TASK BRIEF:
Beginning with the line that holds "Source code" in the data below, give again every line through the one that holds "In this course, we", exactly as written.

PROVIDED MATERIAL:
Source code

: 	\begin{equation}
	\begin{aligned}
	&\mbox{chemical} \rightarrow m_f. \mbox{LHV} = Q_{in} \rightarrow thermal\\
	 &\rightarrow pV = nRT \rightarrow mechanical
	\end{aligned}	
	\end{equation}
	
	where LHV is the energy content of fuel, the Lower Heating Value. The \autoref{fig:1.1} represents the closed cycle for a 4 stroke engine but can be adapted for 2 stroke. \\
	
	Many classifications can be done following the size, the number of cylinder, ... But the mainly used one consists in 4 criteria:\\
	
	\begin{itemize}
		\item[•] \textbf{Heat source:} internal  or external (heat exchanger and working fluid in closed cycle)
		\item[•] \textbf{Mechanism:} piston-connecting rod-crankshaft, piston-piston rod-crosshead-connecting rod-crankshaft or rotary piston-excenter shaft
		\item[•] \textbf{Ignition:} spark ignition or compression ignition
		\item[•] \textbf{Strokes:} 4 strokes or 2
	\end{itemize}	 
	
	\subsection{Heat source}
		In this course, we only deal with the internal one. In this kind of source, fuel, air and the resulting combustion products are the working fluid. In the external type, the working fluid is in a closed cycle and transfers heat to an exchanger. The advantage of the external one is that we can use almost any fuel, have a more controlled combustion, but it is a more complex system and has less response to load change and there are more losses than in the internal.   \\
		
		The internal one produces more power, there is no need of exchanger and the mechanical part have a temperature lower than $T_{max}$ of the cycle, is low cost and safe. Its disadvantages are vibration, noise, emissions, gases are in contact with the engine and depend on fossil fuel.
==
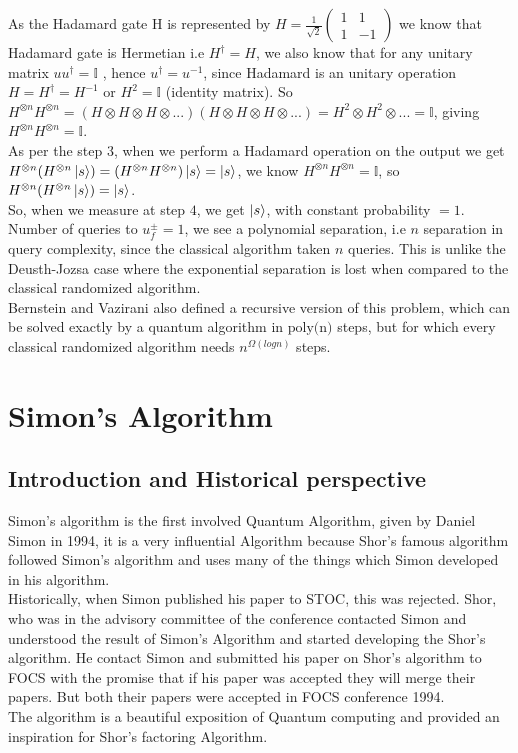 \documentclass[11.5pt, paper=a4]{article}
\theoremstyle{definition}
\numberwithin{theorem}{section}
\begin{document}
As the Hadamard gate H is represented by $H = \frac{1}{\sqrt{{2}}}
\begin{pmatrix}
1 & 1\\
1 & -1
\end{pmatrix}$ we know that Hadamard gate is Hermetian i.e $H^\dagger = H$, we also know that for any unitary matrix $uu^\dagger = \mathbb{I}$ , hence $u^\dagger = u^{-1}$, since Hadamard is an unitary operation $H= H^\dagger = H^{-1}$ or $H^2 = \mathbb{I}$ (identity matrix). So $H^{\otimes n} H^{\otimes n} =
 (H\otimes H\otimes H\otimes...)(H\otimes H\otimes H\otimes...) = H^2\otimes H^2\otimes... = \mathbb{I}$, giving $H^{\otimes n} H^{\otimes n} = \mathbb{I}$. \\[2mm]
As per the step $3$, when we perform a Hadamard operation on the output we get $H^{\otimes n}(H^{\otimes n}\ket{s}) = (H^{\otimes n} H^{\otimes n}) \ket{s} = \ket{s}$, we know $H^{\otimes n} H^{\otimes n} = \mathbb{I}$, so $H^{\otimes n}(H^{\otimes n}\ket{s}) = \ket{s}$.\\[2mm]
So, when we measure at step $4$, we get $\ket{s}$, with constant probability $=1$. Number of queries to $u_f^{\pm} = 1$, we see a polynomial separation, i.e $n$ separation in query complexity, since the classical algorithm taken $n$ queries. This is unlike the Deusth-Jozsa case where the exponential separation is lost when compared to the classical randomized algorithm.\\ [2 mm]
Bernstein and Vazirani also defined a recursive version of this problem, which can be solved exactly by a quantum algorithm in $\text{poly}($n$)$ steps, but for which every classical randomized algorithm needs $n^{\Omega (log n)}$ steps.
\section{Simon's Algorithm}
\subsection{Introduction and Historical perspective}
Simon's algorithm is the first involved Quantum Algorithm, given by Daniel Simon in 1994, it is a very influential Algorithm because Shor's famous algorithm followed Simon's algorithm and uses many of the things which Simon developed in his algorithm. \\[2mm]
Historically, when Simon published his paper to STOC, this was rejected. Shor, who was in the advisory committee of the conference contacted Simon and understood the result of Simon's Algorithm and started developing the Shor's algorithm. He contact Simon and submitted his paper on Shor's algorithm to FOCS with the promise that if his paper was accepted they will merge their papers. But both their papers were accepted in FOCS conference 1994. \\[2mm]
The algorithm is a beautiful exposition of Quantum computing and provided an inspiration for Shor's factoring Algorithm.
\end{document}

SOLUTION:
Source code

: 	\begin{equation}
	\begin{aligned}
	&\mbox{chemical} \rightarrow m_f. \mbox{LHV} = Q_{in} \rightarrow thermal\\
	 &\rightarrow pV = nRT \rightarrow mechanical
	\end{aligned}	
	\end{equation}
	
	where LHV is the energy content of fuel, the Lower Heating Value. The \autoref{fig:1.1} represents the closed cycle for a 4 stroke engine but can be adapted for 2 stroke. \\
	
	Many classifications can be done following the size, the number of cylinder, ... But the mainly used one consists in 4 criteria:\\
	
	\begin{itemize}
		\item[•] \textbf{Heat source:} internal  or external (heat exchanger and working fluid in closed cycle)
		\item[•] \textbf{Mechanism:} piston-connecting rod-crankshaft, piston-piston rod-crosshead-connecting rod-crankshaft or rotary piston-excenter shaft
		\item[•] \textbf{Ignition:} spark ignition or compression ignition
		\item[•] \textbf{Strokes:} 4 strokes or 2
	\end{itemize}	 
	
	\subsection{Heat source}
		In this course, we only deal with the internal one. In this kind of source, fuel, air and the resulting combustion products are the working fluid. In the external type, the working fluid is in a closed cycle and transfers heat to an exchanger. The advantage of the external one is that we can use almost any fuel, have a more controlled combustion, but it is a more complex system and has less response to load change and there are more losses than in the internal.   \\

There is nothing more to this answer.